Your copy of the listing should be exact and should contain no pictures.

● ● ● ●

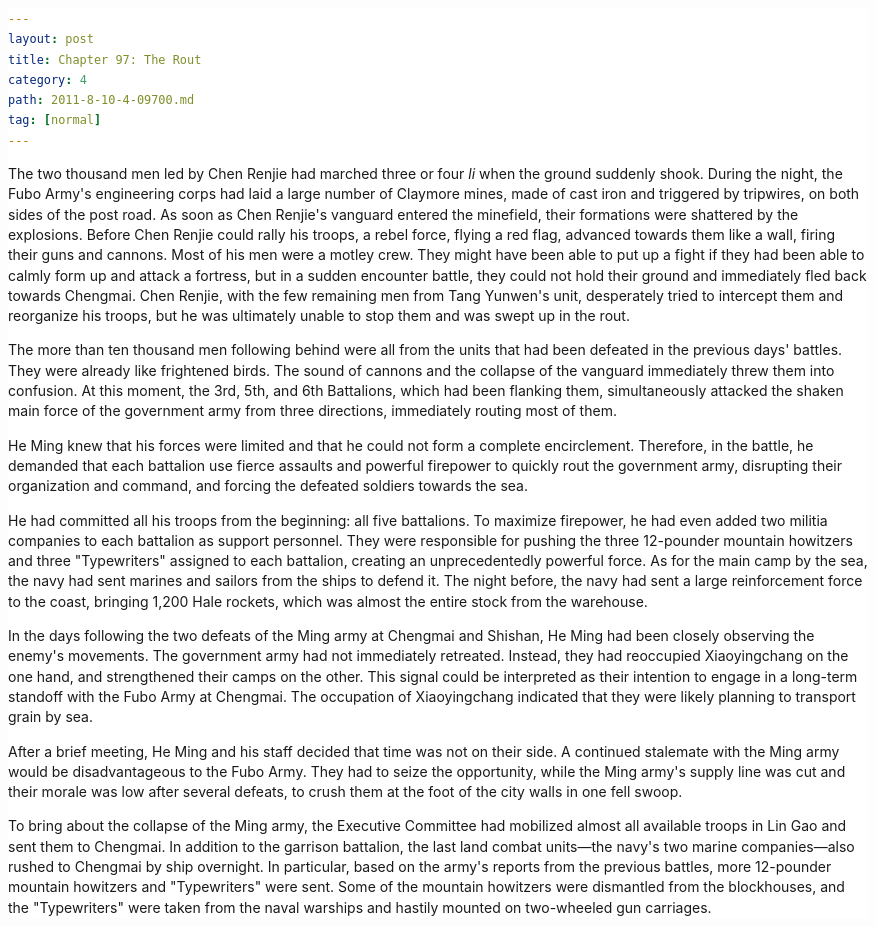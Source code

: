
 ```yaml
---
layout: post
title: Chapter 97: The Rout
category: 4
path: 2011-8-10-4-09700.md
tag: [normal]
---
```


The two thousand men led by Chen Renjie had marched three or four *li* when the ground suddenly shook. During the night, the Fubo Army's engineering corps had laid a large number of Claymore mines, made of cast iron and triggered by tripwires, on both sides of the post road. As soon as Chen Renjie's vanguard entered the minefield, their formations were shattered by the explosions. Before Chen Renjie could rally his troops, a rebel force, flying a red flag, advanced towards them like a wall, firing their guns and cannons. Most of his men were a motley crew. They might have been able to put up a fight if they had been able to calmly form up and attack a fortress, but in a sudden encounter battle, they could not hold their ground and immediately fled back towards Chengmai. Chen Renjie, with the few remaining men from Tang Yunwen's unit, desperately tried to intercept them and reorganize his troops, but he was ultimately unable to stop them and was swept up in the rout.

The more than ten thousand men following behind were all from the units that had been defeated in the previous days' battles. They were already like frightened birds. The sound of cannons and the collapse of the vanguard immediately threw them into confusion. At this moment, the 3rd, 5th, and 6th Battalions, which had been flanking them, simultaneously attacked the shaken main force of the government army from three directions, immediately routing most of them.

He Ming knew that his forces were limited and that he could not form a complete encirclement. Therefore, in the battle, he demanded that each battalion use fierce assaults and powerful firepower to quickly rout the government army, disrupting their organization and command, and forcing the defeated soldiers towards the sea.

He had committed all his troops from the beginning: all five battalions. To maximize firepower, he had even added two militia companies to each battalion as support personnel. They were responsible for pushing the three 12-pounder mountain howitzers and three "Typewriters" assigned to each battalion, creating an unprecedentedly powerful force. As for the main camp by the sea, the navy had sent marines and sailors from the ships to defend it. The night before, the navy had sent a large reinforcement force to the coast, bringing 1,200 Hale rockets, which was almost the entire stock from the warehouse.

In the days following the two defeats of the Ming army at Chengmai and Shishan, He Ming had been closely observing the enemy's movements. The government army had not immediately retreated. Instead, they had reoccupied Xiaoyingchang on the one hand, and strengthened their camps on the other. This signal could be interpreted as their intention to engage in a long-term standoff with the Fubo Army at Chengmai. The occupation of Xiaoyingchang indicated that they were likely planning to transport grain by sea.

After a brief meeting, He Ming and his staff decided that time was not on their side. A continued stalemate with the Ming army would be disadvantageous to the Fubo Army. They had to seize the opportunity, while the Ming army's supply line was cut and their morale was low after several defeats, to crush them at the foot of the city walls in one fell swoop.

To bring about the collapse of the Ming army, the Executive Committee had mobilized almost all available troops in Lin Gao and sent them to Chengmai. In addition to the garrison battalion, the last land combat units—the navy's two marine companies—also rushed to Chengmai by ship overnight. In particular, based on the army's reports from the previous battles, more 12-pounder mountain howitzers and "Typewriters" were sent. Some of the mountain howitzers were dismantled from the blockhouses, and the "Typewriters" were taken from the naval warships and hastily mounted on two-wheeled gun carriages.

● ● ● ●

▸ **Answer space**
Source code

:
 ```yaml
---
layout: post
title: Chapter 97: The Rout
category: 4
path: 2011-8-10-4-09700.md
tag: [normal]
---
```


The two thousand men led by Chen Renjie had marched three or four *li* when the ground suddenly shook. During the night, the Fubo Army's engineering corps had laid a large number of Claymore mines, made of cast iron and triggered by tripwires, on both sides of the post road. As soon as Chen Renjie's vanguard entered the minefield, their formations were shattered by the explosions. Before Chen Renjie could rally his troops, a rebel force, flying a red flag, advanced towards them like a wall, firing their guns and cannons. Most of his men were a motley crew. They might have been able to put up a fight if they had been able to calmly form up and attack a fortress, but in a sudden encounter battle, they could not hold their ground and immediately fled back towards Chengmai. Chen Renjie, with the few remaining men from Tang Yunwen's unit, desperately tried to intercept them and reorganize his troops, but he was ultimately unable to stop them and was swept up in the rout.

The more than ten thousand men following behind were all from the units that had been defeated in the previous days' battles. They were already like frightened birds. The sound of cannons and the collapse of the vanguard immediately threw them into confusion. At this moment, the 3rd, 5th, and 6th Battalions, which had been flanking them, simultaneously attacked the shaken main force of the government army from three directions, immediately routing most of them.

He Ming knew that his forces were limited and that he could not form a complete encirclement. Therefore, in the battle, he demanded that each battalion use fierce assaults and powerful firepower to quickly rout the government army, disrupting their organization and command, and forcing the defeated soldiers towards the sea.

He had committed all his troops from the beginning: all five battalions. To maximize firepower, he had even added two militia companies to each battalion as support personnel. They were responsible for pushing the three 12-pounder mountain howitzers and three "Typewriters" assigned to each battalion, creating an unprecedentedly powerful force. As for the main camp by the sea, the navy had sent marines and sailors from the ships to defend it. The night before, the navy had sent a large reinforcement force to the coast, bringing 1,200 Hale rockets, which was almost the entire stock from the warehouse.

In the days following the two defeats of the Ming army at Chengmai and Shishan, He Ming had been closely observing the enemy's movements. The government army had not immediately retreated. Instead, they had reoccupied Xiaoyingchang on the one hand, and strengthened their camps on the other. This signal could be interpreted as their intention to engage in a long-term standoff with the Fubo Army at Chengmai. The occupation of Xiaoyingchang indicated that they were likely planning to transport grain by sea.

After a brief meeting, He Ming and his staff decided that time was not on their side. A continued stalemate with the Ming army would be disadvantageous to the Fubo Army. They had to seize the opportunity, while the Ming army's supply line was cut and their morale was low after several defeats, to crush them at the foot of the city walls in one fell swoop.

To bring about the collapse of the Ming army, the Executive Committee had mobilized almost all available troops in Lin Gao and sent them to Chengmai. In addition to the garrison battalion, the last land combat units—the navy's two marine companies—also rushed to Chengmai by ship overnight. In particular, based on the army's reports from the previous battles, more 12-pounder mountain howitzers and "Typewriters" were sent. Some of the mountain howitzers were dismantled from the blockhouses, and the "Typewriters" were taken from the naval warships and hastily mounted on two-wheeled gun carriages.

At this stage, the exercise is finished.